I first decided to consult the big book I bought a the start of this semester; ‘Designing Brand Identity’ by Alina Wheeler, since it has a couple pages on Websites in its touchpoint section. Although I did learn a good bit about the development process of a brand’s website by a team, I feel that it’s not really all that applicable to developing a personal portfolio site.
I then went on Pinterest to look for some inspiration. You can go here to see the board I made.

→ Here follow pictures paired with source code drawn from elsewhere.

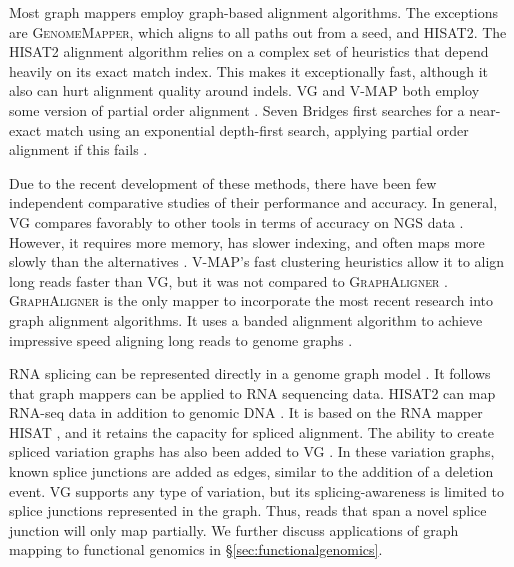 Most graph mappers employ graph-based alignment algorithms. 
The exceptions are \textsc{GenomeMapper}, which aligns to all paths out from a seed, and \textsc{HISAT2}.
The \textsc{HISAT2} alignment algorithm relies on a complex set of heuristics that depend heavily on its exact match index.
This makes it exceptionally fast, although it also can hurt alignment quality around indels. 
\textsc{VG} and \textsc{V-MAP} both employ some version of partial order alignment \cite{Garrison_2019, Vaddadi_2019}.
Seven Bridges first searches for a near-exact match using an exponential depth-first search, applying partial order alignment if this fails \cite{Rakocevic_2019}.

Due to the recent development of these methods, there have been few independent comparative studies of their performance and accuracy.
In general, \textsc{VG} compares favorably to other tools in terms of accuracy on NGS data \cite{Rand_2017}. 
However, it requires more memory, has slower indexing, and often maps more slowly than the alternatives \cite{Kim_2019, Vaddadi_2019}. 
\textsc{V-MAP}'s fast clustering heuristics allow it to align long reads faster than \textsc{VG}, but it was not compared to \textsc{GraphAligner} \cite{Vaddadi_2019}.
\textsc{GraphAligner} is the only mapper to incorporate the most recent research into graph alignment algorithms.
It uses a banded alignment algorithm to achieve impressive speed aligning long reads to genome graphs \cite{Rautiainen_2019b}.

RNA splicing can be represented directly in a genome graph model \cite{Lee_2002}.
It follows that graph mappers can be applied to RNA sequencing data.
\textsc{HISAT2} can map RNA-seq data in addition to genomic DNA \cite{Kim_2019}.
It is based on the RNA mapper \textsc{HISAT} \cite{Kim_2015}, and it retains the capacity for spliced alignment.
The ability to create spliced variation graphs has also been added to VG \cite{Garrison_2018}. 
In these variation graphs, known splice junctions are added as edges, similar to the addition of a deletion event.
\textsc{VG} supports any type of variation, but its splicing-awareness is limited to splice junctions represented in the graph.
Thus, reads that span a novel splice junction will only map partially.
We further discuss applications of graph mapping to functional genomics in \S \ref{sec:functionalgenomics}.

After that I looked at some real life examples like the portfolio sites of Sean Halpin, Poposhki, Edward Lim and Rachel Schmitz. The site that stood out to me the most was Sean Halpin’s as it leaves a really impactful first impression. Theres there’s animated eye that’s looking around and then it sort of zooms in on you which I found very striking. He also uses a really pretty iridescent looking gradient for the header type and these little curved cubes around the eye. I’m not sure if it’s just because my browser is in dark mode that the back ground is dark but having that iridescent gradient is very cool and striking. I also liked the footer and image layout of Poposhki’s and the colourful block of links in Rachel Schmitz’s.
Wire-framing and Prototyping
After I felt I had done enough research, I went and started wireframing. My initial idea was to give my portfolio site a fun and playful feel by having my about me section in the cloud with a butterfly and my footer under the sea with my eye-fish. I think I initially wanted to have a one page site where you could click on links to take you to specific projects or you could just keep scrolling through all of them.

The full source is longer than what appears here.